Discussions about the economic and financial ramifications of PEAK OIL

Re: What's up with the Repo rate?

Unread postby Outcast_Searcher » Sat 14 Dec 2019, 15:17:09

AirlinePilot wrote:Outcast,

I agree completely about ZH...its just that there are some places that will report on things the MSM wont. I only casually glance at ZH maybe once a week for entertainment value. I had a friend send me that link because we have been talking about this recently. He is much more attuned to markets etc and he knows im also kind of plugged in to what is going on here in the US fiscally long term. The "not QE" QE is an anomaly when our economy is supposed to be doing so well and he noted that also recently. IMHO the repo market action is one of those harbingers to pay attention to which can and will point to issues or problems which can shape the near future. For the few folks I know who follow the financial and global banking markets more closely than I do, this has their Spidey Senses up.

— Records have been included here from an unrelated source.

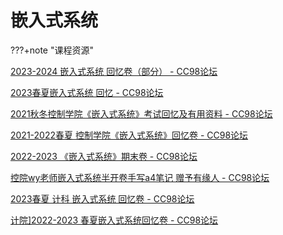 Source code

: # 嵌入式系统

???+note "课程资源"

[2023-2024 嵌入式系统 回忆卷（部分） - CC98论坛](https://www.cc98.org/topic/5804405)

[2023春夏嵌入式系统 回忆 - CC98论坛](https://www.cc98.org/topic/5636810)

[2021秋冬控制学院《嵌入式系统》考试回忆及有用资料 - CC98论坛](https://www.cc98.org/topic/5026104)

[2021-2022春夏 控制学院《嵌入式系统》回忆卷 - CC98论坛](https://www.cc98.org/topic/5352976)

[2022-2023 《嵌入式系统》期末卷 - CC98论坛](https://www.cc98.org/topic/5505315)

[控院wy老师嵌入式系统半开卷手写a4笔记 赠予有缘人 - CC98论坛](https://www.cc98.org/topic/5695583/1#1)

[2023春夏 计科 嵌入式系统 回忆卷 - CC98论坛](https://www.cc98.org/topic/5644583)

[计院\]2022-2023 春夏嵌入式系统回忆卷 - CC98论坛](https://www.cc98.org/topic/5644575) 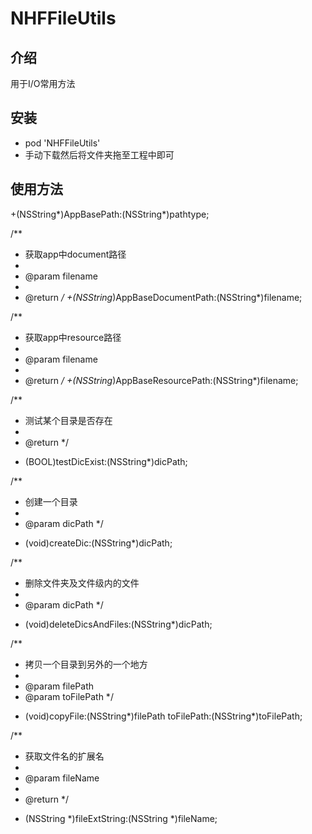 # NHFFileUtils
<h2>介绍</h2>
<p>用于I/O常用方法</p>
<h2>安装</h2>
<ul>
<li>pod 'NHFFileUtils'</li>
<li>手动下载然后将文件夹拖至工程中即可</li>
</ul>
<h2>使用方法</h2>

+(NSString*)AppBasePath:(NSString*)pathtype;

/**
 *  获取app中document路径
 *
 *  @param filename
 *
 *  @return
 */
+(NSString*)AppBaseDocumentPath:(NSString*)filename;

/**
 *  获取app中resource路径
 *
 *  @param filename
 *
 *  @return
 */
+(NSString*)AppBaseResourcePath:(NSString*)filename;

/**
 *  测试某个目录是否存在
 *
 *  @return
 */
+ (BOOL)testDicExist:(NSString*)dicPath;

/**
 *  创建一个目录
 *
 *  @param dicPath 
 */
+ (void)createDic:(NSString*)dicPath;

/**
 *  删除文件夹及文件级内的文件
 *
 *  @param dicPath
 */
+ (void)deleteDicsAndFiles:(NSString*)dicPath;

/**
 *  拷贝一个目录到另外的一个地方
 *
 *  @param filePath
 *  @param toFilePath 
 */
+ (void)copyFile:(NSString*)filePath toFilePath:(NSString*)toFilePath;

/**
 *  获取文件名的扩展名
 *
 *  @param fileName
 *
 *  @return
 */
+ (NSString *)fileExtString:(NSString *)fileName;
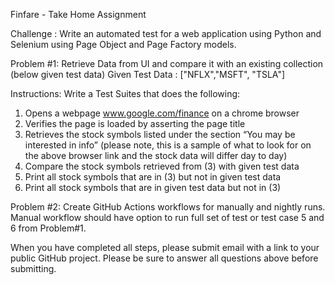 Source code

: Finfare - Take Home Assignment

Challenge : Write an automated test for a web application using Python and Selenium using Page
Object and Page Factory models.

Problem #1: Retrieve Data from UI and compare it with an existing collection (below given
test data)
Given Test Data : ["NFLX","MSFT", "TSLA"]

Instructions:
Write a Test Suites that does the following:
1. Opens a webpage www.google.com/finance on a chrome browser
2. Verifies the page is loaded by asserting the page title
3. Retrieves the stock symbols listed under the section “You may be interested in info”
(please note, this is a sample of what to look for on the above browser link and the stock
data will differ day to day)
4. Compare the stock symbols retrieved from (3) with given test data
5. Print all stock symbols that are in (3) but not in given test data
6. Print all stock symbols that are in given test data but not in (3)

Problem #2:
Create GitHub Actions workflows for manually and nightly runs.
Manual workflow should have option to run full set of test or test case 5 and 6 from Problem#1.

When you have completed all steps, please submit email with a link to your public GitHub
project.
Please be sure to answer all questions above before submitting.
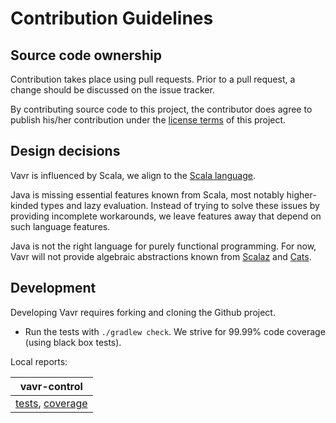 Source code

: # Contribution Guidelines

## Source code ownership

Contribution takes place using pull requests. Prior to a pull request, a change should be discussed on the issue tracker.

By contributing source code to this project, the contributor does agree to publish his/her contribution under the [license terms](./LICENSE) of this project.

## Design decisions

Vavr is influenced by Scala, we align to the [Scala language](https://www.scala-lang.org).

Java is missing essential features known from Scala, most notably higher-kinded types and lazy evaluation. Instead of trying to solve these issues by providing incomplete workarounds, we leave features away that depend on such language features.

Java is not the right language for purely functional programming. For now, Vavr will not provide algebraic abstractions known from [Scalaz](https://github.com/scalaz/scalaz) and [Cats](https://typelevel.org/cats/).

## Development

Developing Vavr requires forking and cloning the Github project.

* Run the tests with `./gradlew check`. We strive for 99.99% code coverage (using black box tests).

Local reports:

| vavr-control |
| --- |
| [tests](./vavr-control/build/reports/tests/test/index.html), [coverage](./vavr-control/build/reports/jacoco/test/html/index.html) |
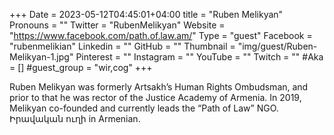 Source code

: +++
Date = 2023-05-12T04:45:01+04:00
title = "Ruben Melikyan"
Pronouns = ""
Twitter = "RubenMelikyan"
Website = "https://www.facebook.com/path.of.law.am/"
Type = "guest"
Facebook = "rubenmelikian"
Linkedin = ""
GitHub = ""
Thumbnail = "img/guest/Ruben-Melikyan-1.jpg"
Pinterest = ""
Instagram = ""
YouTube = ""
Twitch = ""
#Aka = []
#guest_group = "wir,cog"
+++

Ruben Melikyan was formerly Artsakh’s Human Rights Ombudsman, and prior to that he was rector of the Justice Academy of Armenia. In 2019, Melikyan co-founded and currently leads the “Path of Law” NGO. Իրավական ուղի in Armenian.
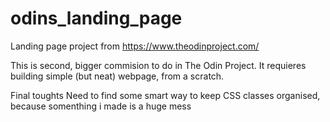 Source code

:# odins_landing_page

Landing page project from https://www.theodinproject.com/

This is second, bigger commision to do in The Odin Project. 
It requieres building simple (but neat) webpage, from a scratch. 

Final toughts
Need to find some smart way to keep CSS classes organised, because somenthing i made is a huge mess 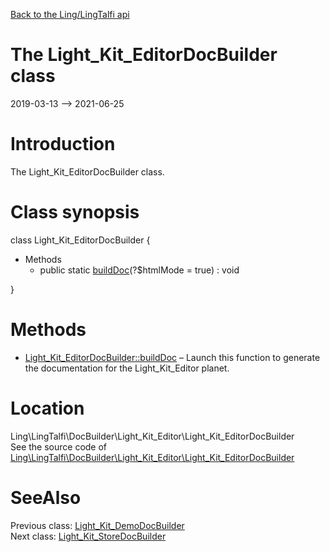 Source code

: [Back to the Ling/LingTalfi api](https://github.com/lingtalfi/LingTalfi/blob/master/doc/api/Ling/LingTalfi.md)



The Light_Kit_EditorDocBuilder class
================
2019-03-13 --> 2021-06-25






Introduction
============

The Light_Kit_EditorDocBuilder class.



Class synopsis
==============


class <span class="pl-k">Light_Kit_EditorDocBuilder</span>  {

- Methods
    - public static [buildDoc](https://github.com/lingtalfi/LingTalfi/blob/master/doc/api/Ling/LingTalfi/DocBuilder/Light_Kit_Editor/Light_Kit_EditorDocBuilder/buildDoc.md)(?$htmlMode = true) : void

}






Methods
==============

- [Light_Kit_EditorDocBuilder::buildDoc](https://github.com/lingtalfi/LingTalfi/blob/master/doc/api/Ling/LingTalfi/DocBuilder/Light_Kit_Editor/Light_Kit_EditorDocBuilder/buildDoc.md) &ndash; Launch this function to generate the documentation for the Light_Kit_Editor planet.





Location
=============
Ling\LingTalfi\DocBuilder\Light_Kit_Editor\Light_Kit_EditorDocBuilder<br>
See the source code of [Ling\LingTalfi\DocBuilder\Light_Kit_Editor\Light_Kit_EditorDocBuilder](https://github.com/lingtalfi/LingTalfi/blob/master/DocBuilder/Light_Kit_Editor/Light_Kit_EditorDocBuilder.php)



SeeAlso
==============
Previous class: [Light_Kit_DemoDocBuilder](https://github.com/lingtalfi/LingTalfi/blob/master/doc/api/Ling/LingTalfi/DocBuilder/Light_Kit_Demo/Light_Kit_DemoDocBuilder.md)<br>Next class: [Light_Kit_StoreDocBuilder](https://github.com/lingtalfi/LingTalfi/blob/master/doc/api/Ling/LingTalfi/DocBuilder/Light_Kit_Store/Light_Kit_StoreDocBuilder.md)<br>
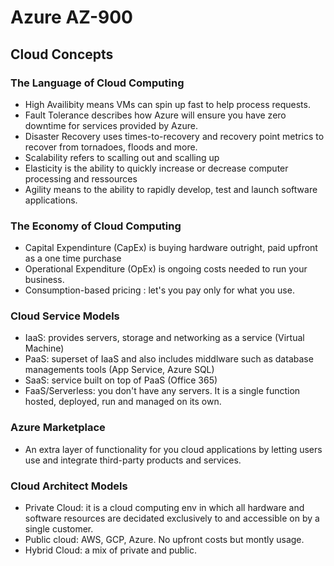 # Azure AZ-900

## Cloud Concepts


### The Language of Cloud Computing

- High Availibity means VMs can spin up fast to help process requests.
- Fault Tolerance describes how Azure will ensure you have zero downtime for
  services provided by Azure.
- Disaster Recovery uses times-to-recovery and recovery point metrics to
  recover from tornadoes, floods and more.
- Scalability refers to scalling out and scalling up
- Elasticity is the ability to quickly increase or decrease computer processing
  and ressources
- Agility means to the ability to rapidly develop, test and launch software
  applications.


### The Economy of Cloud Computing

- Capital Expendinture (CapEx) is buying hardware outright, paid upfront as a
  one time purchase
- Operational Expenditure (OpEx) is ongoing costs needed to run your business.
- Consumption-based pricing : let's you pay only for what you use.


### Cloud Service Models

- IaaS: provides servers, storage and networking as a service (Virtual
  Machine)
- PaaS: superset of IaaS and also includes middlware such as database
  managements tools (App Service, Azure SQL)
- SaaS: service built on top of PaaS (Office 365)
- FaaS/Serverless: you don't have any servers. It is a single function hosted,
  deployed, run and managed on its own.


### Azure Marketplace

- An extra layer of functionality for you cloud applications by letting users
  use and integrate third-party products and services.

### Cloud Architect Models

- Private Cloud: it is a cloud computing env in which all hardware and software
  resources are decidated exclusively to and accessible on by a single
  customer.
- Public cloud: AWS, GCP, Azure. No upfront costs but montly usage.
- Hybrid Cloud: a mix of private and public.


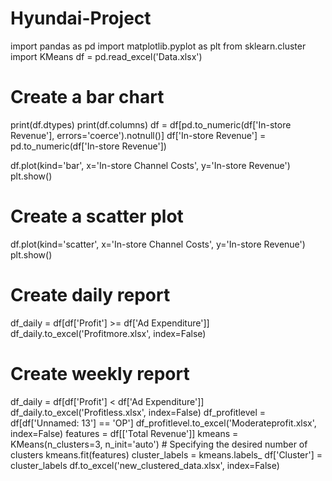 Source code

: # Hyundai-Project

import pandas as pd
import matplotlib.pyplot as plt
from sklearn.cluster import KMeans
df = pd.read_excel('Data.xlsx')
# Create a bar chart
print(df.dtypes)
print(df.columns)
df = df[pd.to_numeric(df['In-store Revenue'], errors='coerce').notnull()]
df['In-store Revenue'] = pd.to_numeric(df['In-store Revenue'])

df.plot(kind='bar', x='In-store Channel Costs', y='In-store Revenue')
plt.show()
# Create a scatter plot
df.plot(kind='scatter', x='In-store Channel Costs', y='In-store Revenue')
plt.show()
# Create daily report
df_daily = df[df['Profit'] >= df['Ad Expenditure']]
df_daily.to_excel('Profitmore.xlsx', index=False)
# Create weekly report
df_daily = df[df['Profit'] < df['Ad Expenditure']]
df_daily.to_excel('Profitless.xlsx', index=False)
df_profitlevel = df[df['Unnamed: 13'] == 'OP']
df_profitlevel.to_excel('Moderateprofit.xlsx', index=False)
features = df[['Total Revenue']]
kmeans = KMeans(n_clusters=3, n_init='auto')  # Specifying the desired number of clusters
kmeans.fit(features)
cluster_labels = kmeans.labels_
df['Cluster'] = cluster_labels
df.to_excel('new_clustered_data.xlsx', index=False)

By the way, real inflation in the US is not what the Government says it is. Its probably on the order of nearly double the reported number. They are playing games with the CPI and have been for quite a while now.

I agree that the current Fed behavior is a warning sign and the US debt accumulation is untenable long term, as I stated recently in a previous post.

Re the "real inflation rate", yes, there has been some changes to the CPI, and I don't agree with them all. But they publish the data, and they give their reasons in detail. And like it or not, a lot of it makes sense. Simple example: re safety, conveniences, reliability, etc. modern cars are getting fundamentally better, so they made an adjustment for that. Yet still, the long term trajectory for car inflation (for similar models/sizes) in the US is roughly flat -- which mirrors my 40 years experience buying new cars with inflation adjusted dollars -- even more so given the way the cars improve over time.

But just looking at data and living standards over time, claiming that real inflation rates are really more like, say, Shadowstats claims just doesn't make any sense. You can simply look at the prices of things like housing and food and cars and clothing and computers and see that over the decades, the overall US inflation indicators aren't all that far off, overall.

If you're going to claim that conspiracy theories rule and that the unvetted babbleverse is to be trusted more than the MSM and the government figures, then you'd better have DAMN GOOD PROOF, not just wishful thinking -- or it's not even worth discussing.

I notice you have no links, no data, no logic, no numbers, just "inflation nearly double" what's reported.

Not exactly on the order of damn good proof, now is it? And maybe, just maybe, the MSM wants to be at least somewhat credible, so it can't "report" on any random, fact free theory that the babbleverse constantly vents its spleen on. That's actually a GOOD thing.
Given the track record of the perma-doomer blogs, I wouldn't bet a fast crash doomer's money on their predictions.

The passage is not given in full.